My background is in sales and marketing. After graduating from college, I worked at the local NBC affiliate doing marketing and digital media sales for our station’s website. I then moved to a digital marketing company where I started off in sales, and then evolved into the creative side where I created content for the websites of more than a few Fortune 500 companies. The people I worked with were awesome, but I felt that I was on a very safe, linear path in the business world that I wasn’t really excited about.
While working at the digital marketing agency, I decided to try my hand at acting professionally as a secondary form of income. Growing up, I had always acted for fun, so I went to an open call at a local agency and immediately took to the agent. She had been working in LA for a number of years before moving back to the Midwest, so she was credible, and she decided to sign me.
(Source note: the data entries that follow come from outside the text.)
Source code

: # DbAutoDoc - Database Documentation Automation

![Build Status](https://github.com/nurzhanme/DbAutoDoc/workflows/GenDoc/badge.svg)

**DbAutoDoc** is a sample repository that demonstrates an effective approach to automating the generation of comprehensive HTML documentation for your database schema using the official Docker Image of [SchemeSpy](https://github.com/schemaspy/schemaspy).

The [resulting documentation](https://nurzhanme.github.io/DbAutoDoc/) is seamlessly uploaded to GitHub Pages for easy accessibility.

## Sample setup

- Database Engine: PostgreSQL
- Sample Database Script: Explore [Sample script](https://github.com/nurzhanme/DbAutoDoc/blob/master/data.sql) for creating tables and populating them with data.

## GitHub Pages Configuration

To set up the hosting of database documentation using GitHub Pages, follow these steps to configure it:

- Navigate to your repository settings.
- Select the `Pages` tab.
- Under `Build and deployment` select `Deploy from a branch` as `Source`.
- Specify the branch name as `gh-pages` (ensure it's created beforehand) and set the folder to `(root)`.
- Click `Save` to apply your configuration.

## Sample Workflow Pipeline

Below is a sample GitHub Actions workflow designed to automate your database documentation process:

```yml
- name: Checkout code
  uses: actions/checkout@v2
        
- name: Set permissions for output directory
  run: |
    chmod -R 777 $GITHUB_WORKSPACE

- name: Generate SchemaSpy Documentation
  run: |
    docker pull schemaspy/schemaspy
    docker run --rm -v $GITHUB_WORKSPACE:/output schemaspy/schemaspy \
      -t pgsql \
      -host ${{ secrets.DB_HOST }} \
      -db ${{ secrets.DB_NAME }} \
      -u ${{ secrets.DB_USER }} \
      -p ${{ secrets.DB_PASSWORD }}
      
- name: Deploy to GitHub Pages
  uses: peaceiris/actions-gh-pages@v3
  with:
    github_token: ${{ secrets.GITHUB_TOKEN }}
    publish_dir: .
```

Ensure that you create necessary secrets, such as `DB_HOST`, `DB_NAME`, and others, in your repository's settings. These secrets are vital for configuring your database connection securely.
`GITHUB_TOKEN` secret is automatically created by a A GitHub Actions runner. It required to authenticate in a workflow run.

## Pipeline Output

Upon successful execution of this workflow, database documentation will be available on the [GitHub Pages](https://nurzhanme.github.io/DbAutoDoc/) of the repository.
Over the course of my year-long tenure with that agency, I went on a handful of auditions, which helped me catch the acting bug more formally.
The difference between this and other articles is that I have not “made it” yet, and I’m still in the process of getting my footing after three years of forward progress. Full disclaimer: looking back, I’ve done a number of things “wrong,” and I’ll do my best to elaborate on how to “do as I say, not as I do.”
I’m fortunate that I am very close with my family. When I decided to leave my nice, safe job, to become an actor in Los Angeles, they supported me with hesitation. The hesitation was because it was unknown and new, and nobody we have known had ever made this kind of a move. With that said, you’re going to get a million opinions on how you should do things in your new career as an actor, and you’ll have friends who have done things a certain way, and you’ll hear stories about what has worked for friends-of-friends in their own journeys – but ultimately, take others’ opinions as research that goes into your own well thought out decisions. Rely on your gut first, and to your family and friends second, regarding what you should do because ultimately, although they have your best interest in mind and they’re “rooting for you,” only you can decide what the best path is for yourself. You’re the one who wants to move out here, not your family, so take their opinions to heart as people who care for you, not as people who necessarily know what they’re talking about.
My commitment to move to Los Angeles came about in September of 2010. I wanted to be here before the New Year, so the ball was rolling quickly. Though it was a huge decision, and a big leap from the safety net I was used to, I had what I considered a leg-up on some people for a couple different reasons. First, through my then-agent, I had participated in a one-day workshop with a manager from Los Angeles. After the workshop, my agent informed me that the manager offered to represent me if I were to move to LA. While that didn’t prompt my move, it helped to know that at least one person “in the business” believed in my abilities, and who might be on my team, should I move.